Identifying mental illness in historical figures is a favourite hobby of psychiatric sleuths. Particular scrutiny has been paid to the lives of painter Vincent van Gogh and composer Robert Schumann. Both spent time in asylums, but their correct diagnoses remain in dispute. Similarly, descriptions of symptoms of mental disorder have been identified in creative works dating as far back as Shakespeare in the 16th and 17th centuries and the playwright Sophocles in ancient Greece.
Until recently depiction of mental disorders in comics (also known as graphic novels) has attracted less interest.
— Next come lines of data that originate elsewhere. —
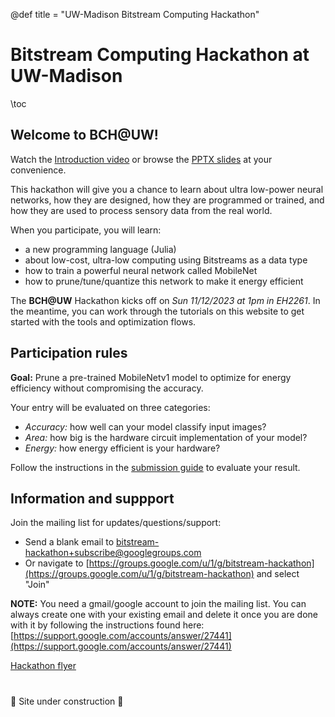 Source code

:@def title = "UW-Madison Bitstream Computing Hackathon"

# Bitstream Computing Hackathon at UW-Madison

\toc

## Welcome to **BCH@UW!**

Watch the [Introduction video](https://youtu.be/DQgAueqjj4I) or browse the [PPTX slides](assets/hackathon_introduction.pptx) at your convenience.

This hackathon will give you a chance to learn about ultra low-power neural networks, how they are designed, how they are programmed or trained, and how they are used to process sensory data from the real world.

When you participate, you will learn:
- a new programming language (Julia)
- about low-cost, ultra-low computing using Bitstreams as a data type
- how to train a powerful neural network called MobileNet
- how to prune/tune/quantize this network to make it energy efficient

The **BCH@UW** Hackathon kicks off on *Sun 11/12/2023 at 1pm in EH2261*.
In the meantime, you can work through the tutorials on this website to get started with the tools and optimization flows.

## Participation rules

**Goal:** Prune a pre-trained MobileNetv1 model to optimize for energy efficiency without compromising the accuracy.

Your entry will be evaluated on three categories:
- *Accuracy:* how well can your model classify input images?
- *Area:* how big is the hardware circuit implementation of your model?
- *Energy:* how energy efficient is your hardware?

Follow the instructions in the [submission guide](/tutorials/submission) to evaluate your result.

## Information and suppport

Join the mailing list for updates/questions/support:
- Send a blank email to [bitstream-hackathon+subscribe@googlegroups.com](mailto:bitstream-hackathon+subscribe@googlegroups.com)
- Or navigate to [https://groups.google.com/u/1/g/bitstream-hackathon](https://groups.google.com/u/1/g/bitstream-hackathon) and select "Join"

**NOTE:** You need a gmail/google account to join the mailing list. You can always create one with your existing email and delete it once you are done with it by following the instructions found here:
[https://support.google.com/accounts/answer/27441](https://support.google.com/accounts/answer/27441)

[Hackathon flyer](assets/flyer.pdf)

#
🚧 Site under construction 🚧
This may be because of their historic association with younger readers, but comics are now read by people of all ages and are gaining more attention, particularly in healthcare. Long running series such as Batman have multiple characters who display symptoms of mental disorder, and works such as Couch Fiction and Psychiatric Tales have storylines specifically about mental health issues.
Looking at the psychopathology of comic book characters is an interesting diagnostic challenge and also a newly used approach to medical education. A comic book convention earlier this year was held to educate the public about psychiatric conditions. Various comics were studied, with Batman being heavily scrutinised.
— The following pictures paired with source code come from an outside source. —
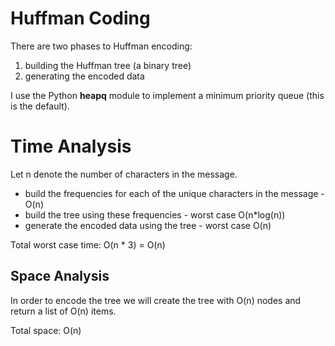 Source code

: # Huffman Coding
There are two phases to Huffman encoding:

1. building the Huffman tree (a binary tree)
2. generating the encoded data

I use the Python **heapq** module to implement a minimum priority queue (this
is the default).

# Time Analysis
Let n denote the number of characters in the message.

* build the frequencies for each of the unique characters in the message - O(n)
* build the tree using these frequencies - worst case O(n*log(n))
* generate the encoded data using the tree - worst case O(n)

Total worst case time: O(n * 3) = O(n)

## Space Analysis
In order to encode the tree we will create the tree with O(n) nodes and
return a list of O(n) items.

Total space: O(n)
Mental illness is ubiquitous in Batman’s Gotham city. “Over the years, the stories of the Batman comics have been intensely psychological,” says psychologist, writer, and visiting senior research fellow at the Institute of Psychiatry, Vaughan Bell.
The longevity and popularity of Batman comics and films make it one of the best known representations of mental illness. Arkham Asylum, Gotham’s sanatorium for the “criminally insane,” towers both literally and metaphorically over the city. Many of Batman’s adversaries have either escaped from there, or are destined to return there.
In Batman, “the fictional explanations of what causes madness tend to be particularly detailed,” says Dr Bell. The disorders often bear little relation to those seen in clinical practice, however. In Batman comics “two main themes are used to explain the development of madness,” says Dr Bell. “The influence of trauma and the pursuit of forbidden knowledge.”
The personas of Batman and his arch enemy the Joker are both trauma-induced. Batman’s crusade against crime begins with witnessing the death of his parents. The Joker becomes a villain when, as told in The Killing Joke, he falls into a toxic river shortly after the death of his wife.
Batman’s response to his traumatic experience is to become a masked vigilante. Objectively this is unusual behaviour, but not in Gotham city, where spandex-clad criminals are the norm. In contrast, the Joker is unable to show such a “mature” response and turns to crime. Both can be considered madness owing to trauma.
On the other hand, it is those who seek to know who also suffer. For example, being a psychiatrist in Gotham city’s Arkham Asylum is a particular “risk factor” for mental ill health. “A remarkable number of Arkham inmates are former psychiatrists who have been driven to madness as a result of their work as investigators of the human mind,” says Dr Bell. “Rarely are psychiatrists, psychologists, or neuroscientists portrayed as anything except figures of fear.”
Harley Quinn is an example of a disturbed psychiatrist, although her presentation has little resemblance to an established psychiatric disorder.
Quinn, originally Dr Harleen Quinzel, is an Arkham psychiatric intern who becomes fascinated with the Joker and offers to psychoanalyse him. During treatment, the Joker’s influence causes her to abandon her previous life and personality. She falls in love with him and helps him escape on several occasions.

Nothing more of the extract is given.